И с этими словами он начал раскладывать перед ними копченое мясо и крупу, сваренную в черепках посуды, найденных им на пожарище. Ужин был плохой, но проголодавшимся людям он показался вкуснейшей пищей на свете. И они были ему бесконечно благодарны.
– Пусть Бог тебе заплатит за нас, – говорили они ему.
– Заплатите лучше вы сами, – отвечал Дембец. – Вы здесь не останетесь, пойдете куда-нибудь дальше, возьмите и меня с собой, а то я здесь погибну. Вероятно, завтра перед рассветом вы двинетесь к лесу, позвольте же и мне пойти за вами. Я поделюсь с вами своими запасами.
– Кто же из нас может сказать, что будет завтра? – сказал Лясота.
– Надо идти в лес и за Вислу, – прибавил Мшщуй, – больше нечего нам делать. Маслав принимает всех.
– И не говорите мне этого, постыдитесь даже думать об этом! – прервал его старый Лясота. – Кто не знал Маслава, крестьянского сына при дворе Мешка? Неизвестно, откуда и как выскочил этот паршивец из хлева, лизал панам пятки, всячески угодничал и добился того, что стал подчашим, а потом сохранил Мешку жизнь, королеву выгнали своими заговорами и государя своего Казимира тоже вынудили удалиться. Это все его штуки!
– Ну, конечно, его, – сказал Мшщуй, – я тоже его не люблю и не защищаю, знаю, что он собачий сын… А кто теперь власть имеет? У кого сила? Приходится или голову сложить или идти к нему на службу.
– Да, что делать! – вмешался Дембец, стоявший поодаль от всех, – приходится служить кому попало, хоть бы рыжему псу, только бы не оставаться без власти.

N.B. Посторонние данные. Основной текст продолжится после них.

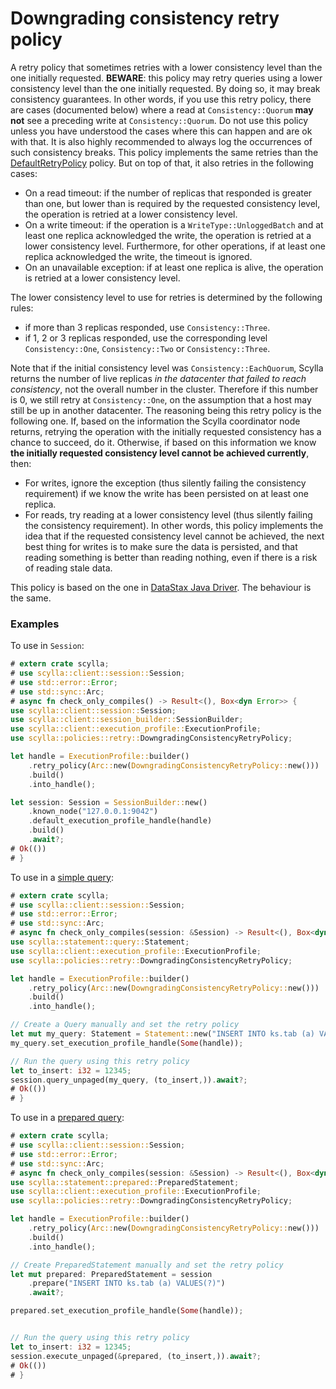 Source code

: # Downgrading consistency retry policy

A retry policy that sometimes retries with a lower consistency level than the one initially
requested.
**BEWARE**: this policy may retry queries using a lower consistency level than the one
initially requested. By doing so, it may break consistency guarantees. In other words, if you use
this retry policy, there are cases (documented below) where a read at `Consistency::Quorum` **may
not** see a preceding write at `Consistency::Quorum`. Do not use this policy unless you have
understood the cases where this can happen and are ok with that. It is also highly recommended to
always log the occurrences of such consistency breaks.
This policy implements the same retries than the [DefaultRetryPolicy](default.md) policy. But on top
of that, it also retries in the following cases:
  - On a read timeout: if the number of replicas that responded is greater than one, but lower
    than is required by the requested consistency level, the operation is retried at a lower
    consistency level.
  - On a write timeout: if the operation is a `WriteType::UnloggedBatch` and at least one
    replica acknowledged the write, the operation is retried at a lower consistency level.
    Furthermore, for other operations, if at least one replica acknowledged the write, the
    timeout is ignored.
  - On an unavailable exception: if at least one replica is alive, the operation is retried at
    a lower consistency level.

The lower consistency level to use for retries is determined by the following rules:
  - if more than 3 replicas responded, use `Consistency::Three`.
  - if 1, 2 or 3 replicas responded, use the corresponding level `Consistency::One`, `Consistency::Two` or
      `Consistency::Three`.

Note that if the initial consistency level was `Consistency::EachQuorum`, Scylla returns the number
of live replicas _in the datacenter that failed to reach consistency_, not the overall
number in the cluster. Therefore if this number is 0, we still retry at `Consistency::One`, on the
assumption that a host may still be up in another datacenter.
The reasoning being this retry policy is the following one. If, based on the information the
Scylla coordinator node returns, retrying the operation with the initially requested
consistency has a chance to succeed, do it. Otherwise, if based on this information we know
**the initially requested consistency level cannot be achieved currently**, then:
  - For writes, ignore the exception (thus silently failing the consistency requirement) if we
    know the write has been persisted on at least one replica.
  - For reads, try reading at a lower consistency level (thus silently failing the consistency
    requirement).
In other words, this policy implements the idea that if the requested consistency level cannot be
achieved, the next best thing for writes is to make sure the data is persisted, and that reading
something is better than reading nothing, even if there is a risk of reading stale data.

This policy is based on the one in [DataStax Java Driver](https://docs.datastax.com/en/drivers/java/3.11/com/datastax/driver/core/policies/DowngradingConsistencyRetryPolicy.html).
The behaviour is the same.

### Examples
To use in `Session`:
```rust
# extern crate scylla;
# use scylla::client::session::Session;
# use std::error::Error;
# use std::sync::Arc;
# async fn check_only_compiles() -> Result<(), Box<dyn Error>> {
use scylla::client::session::Session;
use scylla::client::session_builder::SessionBuilder;
use scylla::client::execution_profile::ExecutionProfile;
use scylla::policies::retry::DowngradingConsistencyRetryPolicy;

let handle = ExecutionProfile::builder()
    .retry_policy(Arc::new(DowngradingConsistencyRetryPolicy::new()))
    .build()
    .into_handle();

let session: Session = SessionBuilder::new()
    .known_node("127.0.0.1:9042")
    .default_execution_profile_handle(handle)
    .build()
    .await?;
# Ok(())
# }
```

To use in a [simple query](../queries/simple.md):
```rust
# extern crate scylla;
# use scylla::client::session::Session;
# use std::error::Error;
# use std::sync::Arc;
# async fn check_only_compiles(session: &Session) -> Result<(), Box<dyn Error>> {
use scylla::statement::query::Statement;
use scylla::client::execution_profile::ExecutionProfile;
use scylla::policies::retry::DowngradingConsistencyRetryPolicy;

let handle = ExecutionProfile::builder()
    .retry_policy(Arc::new(DowngradingConsistencyRetryPolicy::new()))
    .build()
    .into_handle();

// Create a Query manually and set the retry policy
let mut my_query: Statement = Statement::new("INSERT INTO ks.tab (a) VALUES(?)");
my_query.set_execution_profile_handle(Some(handle));

// Run the query using this retry policy
let to_insert: i32 = 12345;
session.query_unpaged(my_query, (to_insert,)).await?;
# Ok(())
# }
```

To use in a [prepared query](../queries/prepared.md):
```rust
# extern crate scylla;
# use scylla::client::session::Session;
# use std::error::Error;
# use std::sync::Arc;
# async fn check_only_compiles(session: &Session) -> Result<(), Box<dyn Error>> {
use scylla::statement::prepared::PreparedStatement;
use scylla::client::execution_profile::ExecutionProfile;
use scylla::policies::retry::DowngradingConsistencyRetryPolicy;

let handle = ExecutionProfile::builder()
    .retry_policy(Arc::new(DowngradingConsistencyRetryPolicy::new()))
    .build()
    .into_handle();

// Create PreparedStatement manually and set the retry policy
let mut prepared: PreparedStatement = session
    .prepare("INSERT INTO ks.tab (a) VALUES(?)")
    .await?;

prepared.set_execution_profile_handle(Some(handle));


// Run the query using this retry policy
let to_insert: i32 = 12345;
session.execute_unpaged(&prepared, (to_insert,)).await?;
# Ok(())
# }
```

Все умолкли, опустив головы; Лясота, отдохнув немного и успокоившись, с усилием поднялся, чтобы осмотреть свое израненное тело и разорванную одежду. В нем виден был человек, много выстрадавший в жизни и научившийся спокойно переносить страдания: почти без стона, смело, спокойно он начал раздеваться, отдирая от тела пропитанную засохшей кровью одежду. Тогда из ран выступила свежая кровь, и он, разрывая на куски белье, стал прикладывать эти куски к израненному и исколотому телу. Все смотрели на него с почтительным удивлением. Все-таки это было доказательством того, что он желал вернуться к жизни и искать какого-нибудь выхода. Все молча ждали, когда старик окончит свое дело: надо было сообща сговориться, что делать дальше, где укрыться и куда направиться.